Faster seedbed preparation for autumn drilling of cereals and oil seed rape has been achieved by a Suffolk farming and contracting partnership in a move that has simultaneously cut their machine operating and maintenance costs.
 
DAF Elliss & Partners farm 300 arable acres at Copdock, Ipswich, growing wheat, barley and oil seed rape. The father and son partnership of Derek and Mark Elliss also run a contracting business operating within a 20-mile radius of Ipswich. 

Started ten years ago, this takes them as far afield as Colchester, Woodbridge and Stowmarket, working on land that varies from heavy clay to sand. A full range of services is provided including combining, whole farm contracts, sugar beet drilling, spraying, spreading and hedge cutting.

“Until three years ago, we used two 4-metre power harrows as part of the seedbed preparation job” explained Mark Elliss.  “However, we needed to speed things up, so we switched to a set of HE-VA 9.5 metre rolls equipped with Shattaboard, a system that allows us to cultivate, level and consolidate in one pass.”

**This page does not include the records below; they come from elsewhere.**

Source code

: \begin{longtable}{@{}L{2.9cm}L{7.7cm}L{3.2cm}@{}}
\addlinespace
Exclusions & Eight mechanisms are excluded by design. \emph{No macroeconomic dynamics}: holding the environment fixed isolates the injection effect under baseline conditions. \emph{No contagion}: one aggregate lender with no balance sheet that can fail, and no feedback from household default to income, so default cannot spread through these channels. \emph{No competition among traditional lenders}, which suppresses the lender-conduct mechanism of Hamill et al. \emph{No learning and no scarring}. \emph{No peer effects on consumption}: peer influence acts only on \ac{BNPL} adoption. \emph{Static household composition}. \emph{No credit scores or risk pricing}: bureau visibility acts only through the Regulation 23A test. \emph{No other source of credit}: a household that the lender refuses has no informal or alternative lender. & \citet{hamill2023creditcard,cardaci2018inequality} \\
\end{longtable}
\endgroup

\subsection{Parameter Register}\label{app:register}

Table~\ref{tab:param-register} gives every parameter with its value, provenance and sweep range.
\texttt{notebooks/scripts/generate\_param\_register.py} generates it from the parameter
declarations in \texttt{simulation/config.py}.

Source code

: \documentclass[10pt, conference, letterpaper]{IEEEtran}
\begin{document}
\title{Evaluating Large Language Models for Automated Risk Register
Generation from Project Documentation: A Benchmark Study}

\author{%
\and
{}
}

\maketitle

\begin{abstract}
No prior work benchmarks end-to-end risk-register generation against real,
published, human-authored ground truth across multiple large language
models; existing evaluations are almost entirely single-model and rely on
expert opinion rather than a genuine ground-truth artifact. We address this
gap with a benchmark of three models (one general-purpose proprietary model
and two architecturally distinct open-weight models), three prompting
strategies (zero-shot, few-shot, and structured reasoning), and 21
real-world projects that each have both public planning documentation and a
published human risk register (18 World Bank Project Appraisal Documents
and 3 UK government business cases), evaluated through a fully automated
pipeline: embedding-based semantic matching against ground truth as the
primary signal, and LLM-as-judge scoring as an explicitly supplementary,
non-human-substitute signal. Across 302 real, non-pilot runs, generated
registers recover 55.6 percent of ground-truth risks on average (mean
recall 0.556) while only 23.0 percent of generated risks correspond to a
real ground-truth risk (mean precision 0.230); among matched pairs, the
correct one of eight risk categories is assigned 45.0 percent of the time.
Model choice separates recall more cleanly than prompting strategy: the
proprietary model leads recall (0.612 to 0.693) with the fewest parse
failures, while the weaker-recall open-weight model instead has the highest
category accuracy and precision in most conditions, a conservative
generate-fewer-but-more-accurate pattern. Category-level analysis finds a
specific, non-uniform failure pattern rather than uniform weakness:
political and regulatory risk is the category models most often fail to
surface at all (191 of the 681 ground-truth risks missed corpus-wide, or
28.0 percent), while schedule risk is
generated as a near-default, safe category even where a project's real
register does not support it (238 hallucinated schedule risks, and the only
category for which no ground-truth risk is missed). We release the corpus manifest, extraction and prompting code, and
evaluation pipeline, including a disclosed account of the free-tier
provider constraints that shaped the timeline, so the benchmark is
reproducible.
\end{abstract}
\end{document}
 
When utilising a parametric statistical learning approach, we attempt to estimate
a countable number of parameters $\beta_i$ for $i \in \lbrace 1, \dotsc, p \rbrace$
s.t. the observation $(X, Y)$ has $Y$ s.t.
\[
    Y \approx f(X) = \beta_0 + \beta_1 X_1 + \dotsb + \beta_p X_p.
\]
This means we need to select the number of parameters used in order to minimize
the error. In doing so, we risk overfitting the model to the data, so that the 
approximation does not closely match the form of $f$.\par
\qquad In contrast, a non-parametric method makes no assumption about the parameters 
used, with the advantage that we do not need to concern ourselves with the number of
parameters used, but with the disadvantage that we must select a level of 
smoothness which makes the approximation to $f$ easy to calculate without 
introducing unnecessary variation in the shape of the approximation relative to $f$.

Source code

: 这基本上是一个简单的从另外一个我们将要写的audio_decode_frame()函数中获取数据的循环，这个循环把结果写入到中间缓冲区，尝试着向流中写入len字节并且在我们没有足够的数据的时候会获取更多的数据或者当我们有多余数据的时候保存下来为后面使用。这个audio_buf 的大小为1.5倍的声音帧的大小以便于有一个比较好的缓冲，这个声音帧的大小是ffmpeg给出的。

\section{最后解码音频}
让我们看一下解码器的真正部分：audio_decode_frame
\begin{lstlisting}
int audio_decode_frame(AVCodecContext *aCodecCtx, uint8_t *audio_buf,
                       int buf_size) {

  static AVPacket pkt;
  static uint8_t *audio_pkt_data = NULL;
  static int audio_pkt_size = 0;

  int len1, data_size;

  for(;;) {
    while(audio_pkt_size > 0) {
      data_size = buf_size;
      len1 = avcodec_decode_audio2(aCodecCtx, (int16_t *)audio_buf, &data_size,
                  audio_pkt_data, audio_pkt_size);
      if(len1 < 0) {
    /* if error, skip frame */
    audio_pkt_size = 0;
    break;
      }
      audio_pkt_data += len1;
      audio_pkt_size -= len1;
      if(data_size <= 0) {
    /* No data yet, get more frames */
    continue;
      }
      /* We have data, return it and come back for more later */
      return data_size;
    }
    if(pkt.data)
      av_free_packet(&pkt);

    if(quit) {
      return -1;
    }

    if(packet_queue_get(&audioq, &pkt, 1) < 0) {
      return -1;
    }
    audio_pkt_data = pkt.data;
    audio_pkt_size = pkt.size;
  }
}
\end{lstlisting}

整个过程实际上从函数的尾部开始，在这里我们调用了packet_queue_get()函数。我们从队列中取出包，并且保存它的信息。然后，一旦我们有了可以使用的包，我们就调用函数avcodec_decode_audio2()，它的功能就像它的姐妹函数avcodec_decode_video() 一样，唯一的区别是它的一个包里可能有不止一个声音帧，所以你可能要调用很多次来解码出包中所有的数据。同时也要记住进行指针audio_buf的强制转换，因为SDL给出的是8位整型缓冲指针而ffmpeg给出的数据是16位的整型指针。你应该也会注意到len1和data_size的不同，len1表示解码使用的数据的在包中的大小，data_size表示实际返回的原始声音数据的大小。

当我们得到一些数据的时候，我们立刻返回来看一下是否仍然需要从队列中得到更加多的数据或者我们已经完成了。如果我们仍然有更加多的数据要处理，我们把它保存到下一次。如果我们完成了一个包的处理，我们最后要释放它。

Now in its third autumn, the rig has proved a sound investment and Mark Elliss is highly impressed with its reliability, output and low running cost.

“We have covered over 2,500 acres this season and well over 6000 acres since we bought the unit,” he said.  “The Shattaboard is still using the original paddles, although we will probably replace these for next season at a cost of £500-600.  The only cost to date has been £160 for a new towing eye.”

Nearly all the drilling work is undertaken in the autumn.  Ploughing is carried out with two Kverneland 5- and 6-furrow reversible ploughs, followed by the HE-VA rolls and Shattaboard and a 6 metre drill.  This is normally followed by a quick roll with the Shattaboard in the raised position.

“The key advantage of the higher output system is timeliness – to get over the work faster,” says Mark. “Our aim is to cover 100 acres per ten hour day, which we can realistically achieve – in fact on some lighter land we can do much more.

“The other factor is that tractors with power harrows tend to use a lot of diesel.  The rolls and Shattaboard will probably use as much in a day as a power harrow, but will do three times the work.”

HE-VA 9.5 rolls and Shattaboard in action at Chattisham, near Ipswich, on September 20, prior to drilling the 108-acre field with expert rape seed.